4.1.3. Ingevolge artikel 2.6.9, eerste lid, aanhef en onder d, van de Regeling, zoals dit artikelonderdeel luidde tot 1 januari 2012, bewaart de verzekerde, voor zover hier van belang, de in onderdeel c bedoelde declaraties gedurende zeven jaren en stelt deze, desgevraagd, ter beschikking van Menzis.
4.1.4. Ingevolge artikel 2.6.13, tweede lid, van de Regeling wordt na afloop van iedere subsidieperiode de subsidie voor de desbetreffende subsidieperiode vastgesteld.

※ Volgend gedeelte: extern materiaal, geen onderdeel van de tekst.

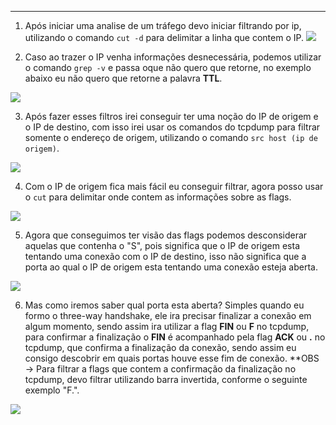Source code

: 
---

1. Após iniciar uma analise de um tráfego devo iniciar filtrando por ip, utilizando o comando ``cut -d`` para delimitar a linha que contem o IP.
 ![](https://i.imgur.com/mEpjodP.png)

2. Caso ao trazer o IP venha informações desnecessária, podemos utilizar o comando ``grep -v`` e passa oque não quero que retorne, no exemplo abaixo eu não quero que retorne a palavra **TTL**.

![](https://i.imgur.com/ZGVVfpp.png)

3. Após fazer esses filtros irei conseguir ter uma noção do IP de origem e o IP de destino, com isso irei usar os comandos do tcpdump para filtrar somente o endereço de origem, utilizando o comando ``src host (ip de origem)``.

![](https://i.imgur.com/gbEndLO.png)

4. Com o IP de origem fica mais fácil eu conseguir filtrar, agora posso usar o ``cut`` para delimitar onde contem as informações sobre as flags.

![](https://i.imgur.com/GIzmc4v.png)

5. Agora que conseguimos ter visão das flags podemos desconsiderar aquelas que contenha  o "S", pois significa que o IP de origem esta tentando uma conexão com o IP de destino, isso não significa que a porta ao qual o IP de origem esta tentando uma conexão esteja aberta.

![](https://i.imgur.com/sQxBOeD.png)

6. Mas como iremos saber qual porta esta aberta? Simples quando eu formo o three-way handshake, ele ira precisar finalizar a conexão em algum momento, sendo assim ira utilizar a flag **FIN** ou **F** no tcpdump, para confirmar a finalização o **FIN** é acompanhado pela flag **ACK** ou **.** no tcpdump, que confirma a finalização da conexão, sendo assim eu consigo descobrir em quais portas houve esse fim de conexão.
**OBS -> Para filtrar a flags que contem a confirmação da finalização no tcpdump, devo filtrar utilizando barra invertida, conforme o seguinte exemplo "F\.".

![](https://i.imgur.com/lQ3pvDd.png)

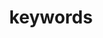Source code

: ---
widget: cat_tag_cloud
headless: true  # This file represents a page section.
weight: 30
title: keywords
subtitle: 

# Tags

content:
  count: 40
design:
  # Minimum and maximum font sizes (1.0 = 100%).
  font_size_min: 0.7
  font_size_max: 2.0
  columns: "1"
---
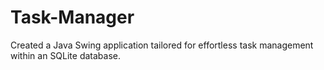 # Task-Manager
 Created a Java Swing application tailored for effortless task management within an SQLite database.
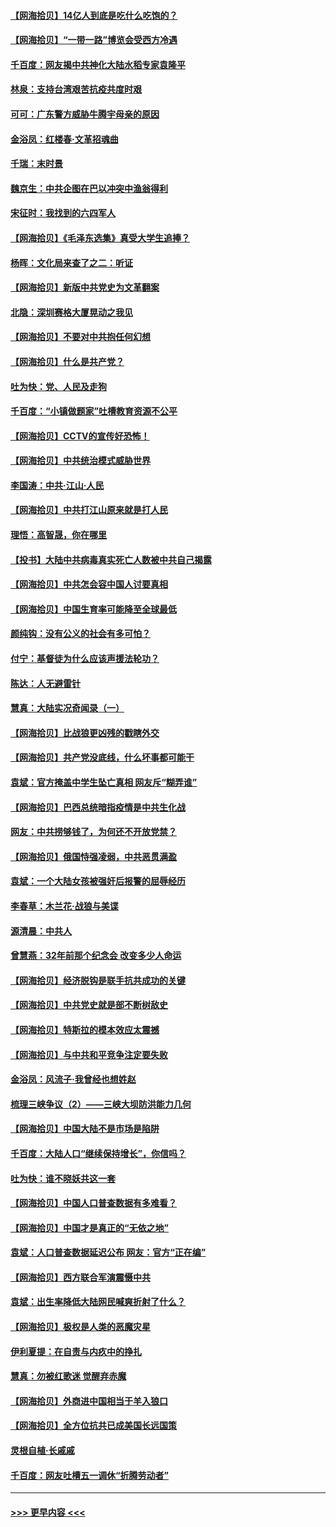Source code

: #### [【网海拾贝】14亿人到底是吃什么吃饱的？](../pages/nsc993/n12974125.md?t=05252002) 
#### [【网海拾贝】“一带一路”博览会受西方冷遇](../pages/nsc993/n12971787.md?t=05252002) 
#### [千百度：网友揭中共神化大陆水稻专家袁隆平](../pages/nsc993/n12971733.md?t=05252002) 
#### [林泉：支持台湾艰苦抗疫共度时艰](../pages/nsc993/n12971350.md?t=05252002) 
#### [可可：广东警方威胁牛腾宇母亲的原因](../pages/nsc993/n12971100.md?t=05252002) 
#### [金浴凤：红楼春·文革招魂曲](../pages/nsc993/n12970354.md?t=05252002) 
#### [千瑞：末时景](../pages/nsc993/n12970337.md?t=05252002) 
#### [魏京生：中共企图在巴以冲突中渔翁得利](../pages/nsc993/n12970286.md?t=05252002) 
#### [宋征时：我找到的六四军人](../pages/nsc993/n12970213.md?t=05252002) 
#### [【网海拾贝】《毛泽东选集》真受大学生追捧？](../pages/nsc993/n12968779.md?t=05252002) 
#### [杨晖：文化局来查了之二：听证](../pages/nsc993/n12966528.md?t=05252002) 
#### [【网海拾贝】新版中共党史为文革翻案](../pages/nsc993/n12967526.md?t=05252002) 
#### [北隐：深圳赛格大厦晃动之我见](../pages/nsc993/n12967393.md?t=05252002) 
#### [【网海拾贝】不要对中共抱任何幻想](../pages/nsc993/n12965222.md?t=05252002) 
#### [【网海拾贝】什么是共产党？](../pages/nsc993/n12962781.md?t=05252002) 
#### [吐为快：党、人民及走狗](../pages/nsc993/n12962747.md?t=05252002) 
#### [千百度：“小镇做题家”吐槽教育资源不公平](../pages/nsc993/n12962705.md?t=05252002) 
#### [【网海拾贝】CCTV的宣传好恐怖！](../pages/nsc993/n12959984.md?t=05252002) 
#### [【网海拾贝】中共统治模式威胁世界](../pages/nsc993/n12957622.md?t=05252002) 
#### [李国涛：中共‧江山‧人民](../pages/nsc993/n12957502.md?t=05252002) 
#### [【网海拾贝】中共打江山原来就是打人民](../pages/nsc993/n12954345.md?t=05252002) 
#### [理悟：高智晟，你在哪里](../pages/nsc993/n12953115.md?t=05252002) 
#### [【投书】大陆中共病毒真实死亡人数被中共自己揭露](../pages/nsc993/n12953050.md?t=05252002) 
#### [【网海拾贝】中共怎会容中国人讨要真相](../pages/nsc993/n12952161.md?t=05252002) 
#### [【网海拾贝】中国生育率可能降至全球最低](../pages/nsc993/n12948793.md?t=05252002) 
#### [颜纯钩：没有公义的社会有多可怕？](../pages/nsc993/n12947626.md?t=05252002) 
#### [付宁：基督徒为什么应该声援法轮功？](../pages/nsc993/n12947233.md?t=05252002) 
#### [陈达：人无避雷针](../pages/nsc993/n12947098.md?t=05252002) 
#### [慧真：大陆实况奇闻录（一）](../pages/nsc993/n12945811.md?t=05252002) 
#### [【网海拾贝】比战狼更凶残的戳瞎外交](../pages/nsc993/n12945717.md?t=05252002) 
#### [【网海拾贝】共产党没底线，什么坏事都可能干](../pages/nsc993/n12942090.md?t=05252002) 
#### [袁斌：官方掩盖中学生坠亡真相 网友斥“糊弄谁”](../pages/nsc993/n12942029.md?t=05252002) 
#### [【网海拾贝】巴西总统暗指疫情是中共生化战](../pages/nsc993/n12938999.md?t=05252002) 
#### [网友：中共捞够钱了，为何还不开放党禁？](../pages/nsc993/n12938952.md?t=05252002) 
#### [【网海拾贝】俄国恃强凌弱，中共恶贯满盈](../pages/nsc993/n12936626.md?t=05252002) 
#### [袁斌：一个大陆女孩被强奸后报警的屈辱经历](../pages/nsc993/n12936547.md?t=05252002) 
#### [李春草：木兰花·战狼与美谍](../pages/nsc993/n12935995.md?t=05252002) 
#### [源清晨：中共人](../pages/nsc993/n12935589.md?t=05252002) 
#### [曾慧燕：32年前那个纪念会 改变多少人命运](../pages/nsc993/n12934233.md?t=05252002) 
#### [【网海拾贝】经济脱钩是联手抗共成功的关键](../pages/nsc993/n12934176.md?t=05252002) 
#### [【网海拾贝】中共党史就是部不断树敌史](../pages/nsc993/n12932844.md?t=05252002) 
#### [【网海拾贝】特斯拉的模本效应太震撼](../pages/nsc993/n12925626.md?t=05252002) 
#### [【网海拾贝】与中共和平竞争注定要失败](../pages/nsc993/n12923326.md?t=05252002) 
#### [金浴凤：风流子‧我曾经也想姓赵](../pages/nsc993/n12920911.md?t=05252002) 
#### [梳理三峡争议（2）——三峡大坝防洪能力几何](../pages/nsc993/n12920173.md?t=05252002) 
#### [【网海拾贝】中国大陆不是市场是陷阱](../pages/nsc993/n12920143.md?t=05252002) 
#### [千百度：大陆人口“继续保持增长”，你信吗？](../pages/nsc993/n12918946.md?t=05252002) 
#### [吐为快：谁不晓妖共这一套](../pages/nsc993/n12918941.md?t=05252002) 
#### [【网海拾贝】中国人口普查数据有多难看？](../pages/nsc993/n12917822.md?t=05252002) 
#### [【网海拾贝】中国才是真正的“无依之地”](../pages/nsc993/n12915845.md?t=05252002) 
#### [袁斌：人口普查数据延迟公布 网友：官方“正在编”](../pages/nsc993/n12915748.md?t=05252002) 
#### [【网海拾贝】西方联合军演震慑中共](../pages/nsc993/n12913466.md?t=05252002) 
#### [袁斌：出生率降低大陆网民喊爽折射了什么？](../pages/nsc993/n12913365.md?t=05252002) 
#### [【网海拾贝】极权是人类的恶魔灾星](../pages/nsc993/n12910697.md?t=05252002) 
#### [伊利夏提：在自责与内疚中的挣扎](../pages/nsc993/n12910493.md?t=05252002) 
#### [慧真：勿被红歌迷 觉醒弃赤魔](../pages/nsc993/n12910485.md?t=05252002) 
#### [【网海拾贝】外商进中国相当于羊入狼口](../pages/nsc993/n12908274.md?t=05252002) 
#### [【网海拾贝】全方位抗共已成美国长远国策](../pages/nsc993/n12906878.md?t=05252002) 
#### [灵根自植‧长戚戚](../pages/nsc993/n12905585.md?t=05252002) 
#### [千百度：网友吐槽五一调休“折腾劳动者”](../pages/nsc993/n12905934.md?t=05252002) 

----
#### [ >>> 更早内容 <<< ](../indexes/nsc993-earlier.md)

4.1.5. Ingevolge artikel 4:46, eerste lid, van de Algemene wet bestuursrecht (Awb) stelt het bestuursorgaan, indien een beschikking tot subsidieverlening is gegeven, de subsidie overeenkomstig de subsidieverlening vast. Artikel 4:46, tweede lid, aanhef en onder b, van de Awb bepaalt dat de subsidie lager kan worden vastgesteld indien de subsidie-ontvanger niet heeft voldaan aan de aan de subsidie verbonden verplichtingen.
4.1.6. Ingevolge artikel 4:95 van de Awb kunnen betaalde voorschotten worden verrekend met de te betalen geldsom en kunnen onverschuldigd betaalde voorschotten worden teruggevorderd.
4.2.1. Het geschil in hoger beroep beperkt zich tot de vraag of Menzis bij het na bezwaar gehandhaafde besluit van 28 december 2011 het pgb voor 2011 terecht heeft vastgesteld op nihil en een bedrag van €10.585,-- heeft teruggevorderd.
4.2.2. Evenals Menzis en de rechtbank is de Raad van oordeel dat appellant de besteding van het pgb over 2011 niet toereikend heeft verantwoord.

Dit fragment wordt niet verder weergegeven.